Полустанок был маленький, незначительный; около него лепилось всего два-три домика, из которых один был постоялый двор. Домики были опрятные, зеленые какие-то, с желтыми цветами на ставнях и с яркомалиновыми крышами. Какой-то седенький мужичок в лаптях и армячке, старый, сухонький, но легкий на ногу и проворный, подбежал к нам, точно по воздуху прилетел — так неслышно и легко ступал он своими лаптями по проталинке, — и пригласил на постоялый двор. Этот мужичок как нельзя лучше поддерживал наше детское расположение духа. Он проводил нас на постоялый двор, привел в чистую комнату наверх, добыл хозяйку, и все проворно, но не спеша — такая у него была натура «легкая». Молоко, которое принесла нам степенная хозяйка, было в самом деле в высшей степени ароматическое и такое густое, что облипало губы, как самая густая масляная краска, и стиралось с величайшим трудом. Маленький, кособокий, но ясный как солнце, мгновенно вскипевший под руководством проворного старичка самовар был для нас мил в эти минуты необыкновенно. Но всего был милей старичок, которого звали Карпием. Он сам называл себя так — не Карпом, а Карпием.

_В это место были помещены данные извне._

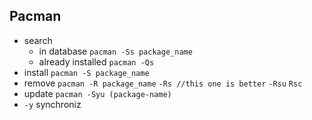 ## Pacman

- search
	- in database
		`pacman -Ss package_name`
	- already installed
		`pacman -Qs`
- install
	`pacman -S package_name`
- remove
	`pacman -R package_name`
		`-Rs //this one is better` 
		`-Rsu`
		`Rsc`
- update
	`pacman -Syu (package-name)`
- `-y` synchroniz
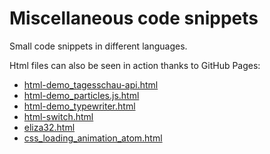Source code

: # Miscellaneous code snippets

Small code snippets in different languages. 

Html files can also be seen in action thanks to GitHub Pages:

- [html-demo_tagesschau-api.html](https://andreasfischer1985.github.io/miscellaneous-code-snippets/html-demo_tagesschau-api.html)
- [html-demo_particles.js.html](https://andreasfischer1985.github.io/miscellaneous-code-snippets/html-demo_particles.js.html)
- [html-demo_typewriter.html](https://andreasfischer1985.github.io/miscellaneous-code-snippets/html-demo_typewriter.html)
- [html-switch.html](https://andreasfischer1985.github.io/miscellaneous-code-snippets/html-switch.html)
- [eliza32.html](https://andreasfischer1985.github.io/miscellaneous-code-snippets/eliza32.html)
- [css_loading_animation_atom.html](https://andreasfischer1985.github.io/miscellaneous-code-snippets/css_loading_animation_atom.html)

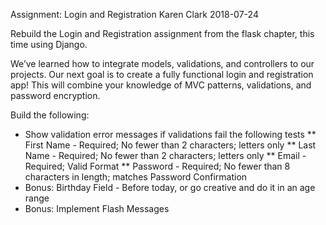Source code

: Assignment: Login and Registration
Karen Clark
2018-07-24

Rebuild the Login and Registration assignment from the flask chapter, this time using Django.

We’ve learned how to integrate models, validations, and controllers to our projects. Our next goal is to create a fully functional login and registration app! This will combine your knowledge of MVC patterns, validations, and password encryption.

Build the following:
* Show validation error messages if validations fail the following tests
** First Name - Required; No fewer than 2 characters; letters only
** Last Name - Required; No fewer than 2 characters; letters only
** Email - Required; Valid Format
** Password - Required; No fewer than 8 characters in length; matches Password Confirmation
* Bonus: Birthday Field - Before today, or go creative and do it in an age range
* Bonus: Implement Flash Messages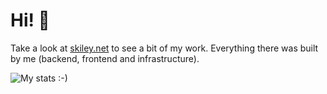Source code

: # Hi! 👋

Take a look at [skiley.net](https://skiley.net) to see a bit of my work. Everything there was built by me (backend, frontend and infrastructure).

![My stats :-)](https://github-readme-stats.vercel.app/api?username=JoaaoVerona&show_icons=true&theme=transparent&count_private=true)
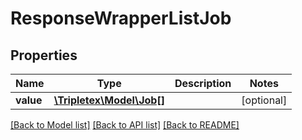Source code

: # ResponseWrapperListJob

## Properties
Name | Type | Description | Notes
------------ | ------------- | ------------- | -------------
**value** | [**\Tripletex\Model\Job[]**](Job.md) |  | [optional] 

[[Back to Model list]](../README.md#documentation-for-models) [[Back to API list]](../README.md#documentation-for-api-endpoints) [[Back to README]](../README.md)

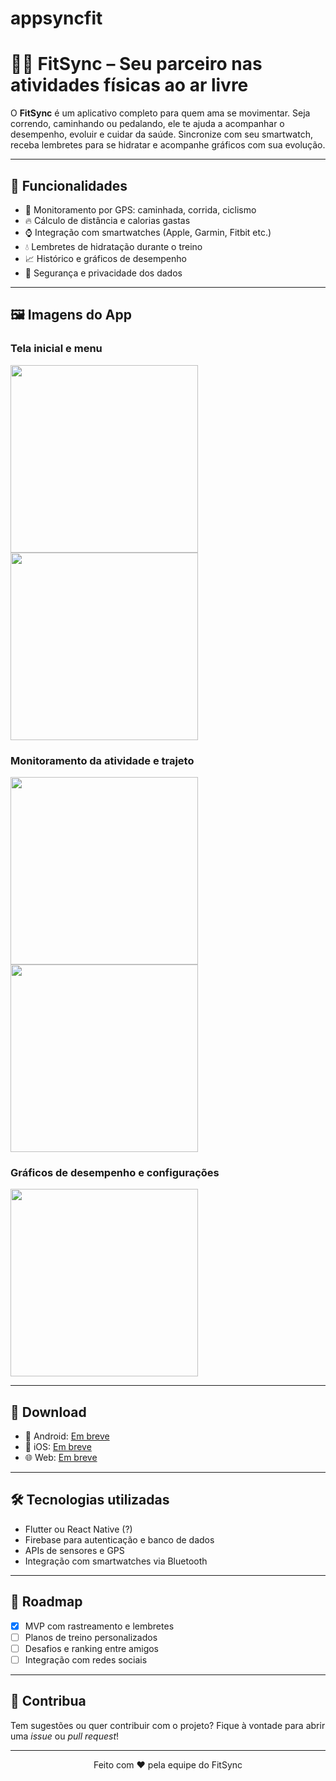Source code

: # appsyncfit

# 🏃‍♀️ FitSync – Seu parceiro nas atividades físicas ao ar livre

O **FitSync** é um aplicativo completo para quem ama se movimentar. Seja correndo, caminhando ou pedalando, ele te ajuda a acompanhar o desempenho, evoluir e cuidar da saúde. Sincronize com seu smartwatch, receba lembretes para se hidratar e acompanhe gráficos com sua evolução.

---

## 📲 Funcionalidades

- 📍 Monitoramento por GPS: caminhada, corrida, ciclismo
- 🔥 Cálculo de distância e calorias gastas
- ⌚ Integração com smartwatches (Apple, Garmin, Fitbit etc.)
- 💧 Lembretes de hidratação durante o treino
- 📈 Histórico e gráficos de desempenho
- 🔐 Segurança e privacidade dos dados

---

## 🖼️ Imagens do App

### Tela inicial e menu

<img src="https://github.com/moonholly0/fitsync/raw/main/images/screenshots/fit1.png" width="300"/> <img src="https://github.com/moonholly0/fitsync/raw/main/images/screenshots/fit2.png" width="300"/>

### Monitoramento da atividade e trajeto

<img src="https://github.com/moonholly0/fitsync/raw/main/images/screenshots/fit3.png" width="300"/> <img src="https://github.com/moonholly0/fitsync/raw/main/images/screenshots/fit4.png" width="300"/>

### Gráficos de desempenho e configurações

<img src="https://github.com/moonholly0/fitsync/raw/main/images/screenshots/fit5.png" width="300"/>

---

## 🔗 Download

- 📱 Android: [Em breve](https://telegra.ph/Replace-this-link-07-23)
- 🍎 iOS: [Em breve](https://telegra.ph/Replace-this-link-07-23)
- 🌐 Web: [Em breve](https://telegra.ph/Replace-this-link-07-23)

---

## 🛠️ Tecnologias utilizadas

- Flutter ou React Native (?)
- Firebase para autenticação e banco de dados
- APIs de sensores e GPS
- Integração com smartwatches via Bluetooth

---

## 🚀 Roadmap

- [x] MVP com rastreamento e lembretes
- [ ] Planos de treino personalizados
- [ ] Desafios e ranking entre amigos
- [ ] Integração com redes sociais

---

## 🤝 Contribua

Tem sugestões ou quer contribuir com o projeto? Fique à vontade para abrir uma *issue* ou *pull request*!

---

<p align="center">
  Feito com ❤️ pela equipe do FitSync
</p>
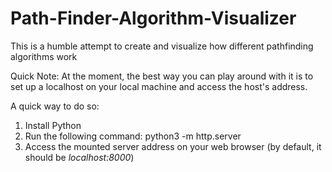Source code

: # Path-Finder-Algorithm-Visualizer

This is a humble attempt to create and visualize how different pathfinding algorithms work

Quick Note: At the moment, the best way you can play around with it is to set up a localhost on your local machine and access the host's address.

A quick way to do so:

1. Install Python
2. Run the following command: python3 -m http.server 
3. Access the mounted server address on your web browser (by default, it should be *localhost:8000*)
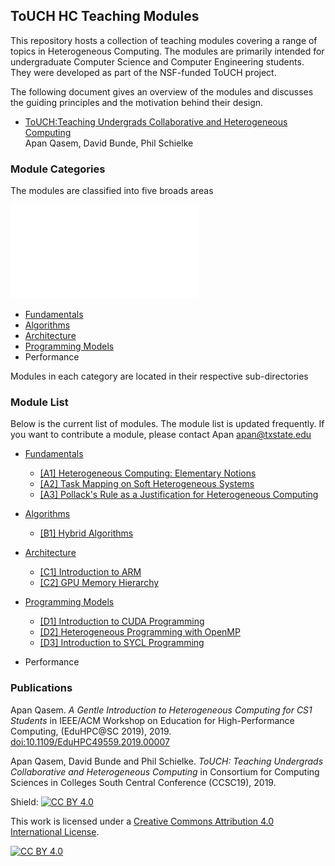 ## ToUCH HC Teaching Modules

This repository hosts a collection of teaching modules covering a range of topics in Heterogeneous
Computing. The modules are primarily intended for undergraduate Computer Science and Computer
Engineering students. They were developed as part of the NSF-funded ToUCH project.

The following document gives an overview of the modules and discusses the guiding principles and the
motivation behind their design. 

*  [ToUCH:Teaching Undergrads Collaborative and Heterogeneous Computing](./touch_overview.pdf)  
   Apan Qasem, David Bunde, Phil Schielke


### Module Categories 

The modules are classified into five broads areas

![alt text](./overview/figs/modules.pdf "Module Classification")


* [Fundamentals](./Fundamentals)
* [Algorithms](./Algorithms)
* [Architecture](./Architecture)
* [Programming Models](./Programming)
* Performance

Modules in each category are located in their respective sub-directories 

### Module List

Below is the current list of modules. The module list is updated frequently. If you want to
contribute a module, please contact Apan <apan@txstate.edu> 

* [Fundamentals](./Fundamentals)
     * [[A1] Heterogeneous Computing: Elementary Notions](./Fundamentals/elementary_notions)
     * [[A2] Task Mapping on Soft Heterogeneous Systems](./Fundamentals/task_mapping)
     * [[A3] Pollack's Rule as a Justification for Heterogeneous Computing](./Fundamentals/pollacks_rule)
* [Algorithms](./Algorithms)
     * [[B1] Hybrid Algorithms](./Algorithms/hybrid_algorithms)
* [Architecture](./Architecture)
     * [[C1] Introduction to ARM](./Architecture/arm_introduction)
     * [[C2] GPU Memory Hierarchy](./Architecture/gpu_memory_hierarchy)
* [Programming Models](./Programming) 
     * [[D1] Introduction to CUDA Programming](./Programming/cuda)
     * [[D2] Heterogeneous Programming with OpenMP](./Programming/openmp)
     * [[D3] Introduction to SYCL Programming](./Programming/sycl)

* Performance
    
	
### Publications	

Apan Qasem. _A Gentle Introduction to Heterogeneous Computing for CS1 Students_ in 
IEEE/ACM Workshop on Education for High-Performance Computing, (EduHPC@SC 2019), 2019.
[doi:10.1109/EduHPC49559.2019.00007](https://ieeexplore.ieee.org/document/8943087)

Apan Qasem, David Bunde and Phil Schielke. _ToUCH: Teaching Undergrads Collaborative and Heterogeneous
Computing_ in Consortium for Computing Sciences in Colleges South Central Conference
(CCSC19), 2019. 


Shield: [![CC BY 4.0][cc-by-shield]][cc-by]

This work is licensed under a
[Creative Commons Attribution 4.0 International License][cc-by].

[![CC BY 4.0][cc-by-image]][cc-by]

[cc-by]: http://creativecommons.org/licenses/by/4.0/
[cc-by-image]: https://i.creativecommons.org/l/by/4.0/88x31.png
[cc-by-shield]: https://img.shields.io/badge/License-CC%20BY%204.0-lightgrey.svg
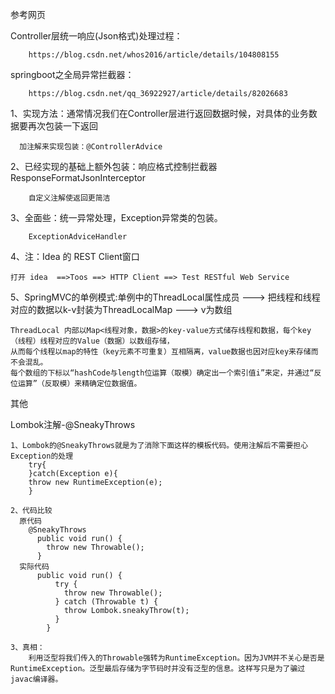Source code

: 参考网页


   Controller层统一响应(Json格式)处理过程： 
    
        https://blog.csdn.net/whos2016/article/details/104808155
    
   springboot之全局异常拦截器： 
        
        https://blog.csdn.net/qq_36922927/article/details/82026683


1、实现方法：通常情况我们在Controller层进行返回数据时候，对具体的业务数据要再次包装一下返回
      
      加注解来实现包装：@ControllerAdvice

2、已经实现的基础上额外包装：响应格式控制拦截器 ResponseFormatJsonInterceptor

        自定义注解使返回更简洁
        
3、全面些：统一异常处理，Exception异常类的包装。

        ExceptionAdviceHandler


4、注：Idea 的 REST Client窗口

    打开 idea  ==>Toos ==> HTTP Client ==> Test RESTful Web Service

5、SpringMVC的单例模式:单例中的ThreadLocal属性成员 ---> 把线程和线程对应的数据以k-v封装为ThreadLocalMap ---> v为数组

    ThreadLocal 内部以Map<线程对象，数据>的key-value方式储存线程和数据，每个key（线程）线程对应的Value（数据）以数组存储，
    从而每个线程以map的特性（key元素不可重复）互相隔离，value数据也因对应key来存储而不会混乱。
    每个数组的下标以“hashCode与length位运算（取模）确定出一个索引值i”来定，并通过“反位运算”（反取模）来精确定位数据值。


其他

Lombok注解-@SneakyThrows

    1、Lombok的@SneakyThrows就是为了消除下面这样的模板代码。使用注解后不需要担心Exception的处理
        try{
        }catch(Exception e){
        throw new RuntimeException(e);
        }

    2、代码比较
      原代码
        @SneakyThrows
          public void run() {
            throw new Throwable();
          }
      实际代码
          public void run() {
              try {
                throw new Throwable();
              } catch (Throwable t) {
                throw Lombok.sneakyThrow(t);
              }
            }

    3、真相：
        利用泛型将我们传入的Throwable强转为RuntimeException。因为JVM并不关心是否是RuntimeException。泛型最后存储为字节码时并没有泛型的信息。这样写只是为了骗过javac编译器。
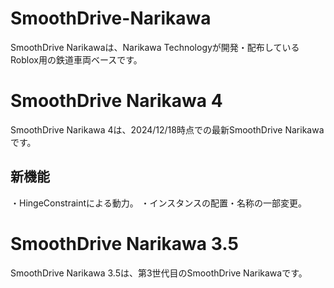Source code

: # SmoothDrive-Narikawa

SmoothDrive Narikawaは、Narikawa Technologyが開発・配布しているRoblox用の鉄道車両ベースです。

# SmoothDrive Narikawa 4

SmoothDrive Narikawa 4は、2024/12/18時点での最新SmoothDrive Narikawaです。

## 新機能

・HingeConstraintによる動力。
・インスタンスの配置・名称の一部変更。

# SmoothDrive Narikawa 3.5

SmoothDrive Narikawa 3.5は、第3世代目のSmoothDrive Narikawaです。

Напившись чаю, мы вышли на крыльцо, около которого Карпий запрягал нам лошадь. И тут в несколько минут, с свойственною всей его натуре легкостью и проворством, он успел познакомить нас чуть ли не со всей своей историей и с задушевнейшими своими убеждениями.
Оказалось, что этот человек был почти не от мира сего. Не по нем, не по его впечатлительной душе была тяжелая крестьянская лямка, докучливая жизнь на миру… Его с детства тянуло странствовать, переменять места, не грешить с людьми, что неизбежно для человека, прилепившегося к месту; и, повинуясь этим влечениям натуры, он много видел на своем веку и людей и мест, вырабатывая кусок хлеба чем придется. «Поживу, покуда поживется, а от худова — уйду!» Была в его глазах какая-то, так сказать, придураковатость, но придураковатость нежная. «Уйду, не люблю ссоры, потому в ссоре, храни бог, сорвется с языка нечистое слово — а уж это хуже всего!» Карпий объяснил нам, что во многом он грешен, а чтобы обругать кого — нет! этого бог миловал! Ни разу в жизни он никого не обозвал худым словом, не то чтобы лукавого помянуть! При последнем слове Карпий плюнул даже. Как доказательство своей непоколебимой верности этому убеждению, он показал нам руку, кисть и палец которой были все переломаны и срослись в какие-то комбинации. Эту руку лет двадцать тому назад ему изуродовали на Волге. Был он в партии бурлаков, и на ночлеге, на берегу, Карпиева партия из-за каких-то причин затеяла драку с другой партией, ночевавшей неподалеку. Драка с берега перешла на воду; Карпий, очутившись в воде, стал хвататься руками за край какой-то лодки, а его колотили веслом по рукам. «И тут я вытерпел, черного слова не молвил!» Карпий тряхнул седой головой, и радовалось его лицо этому хорошему, угодному богу поступку.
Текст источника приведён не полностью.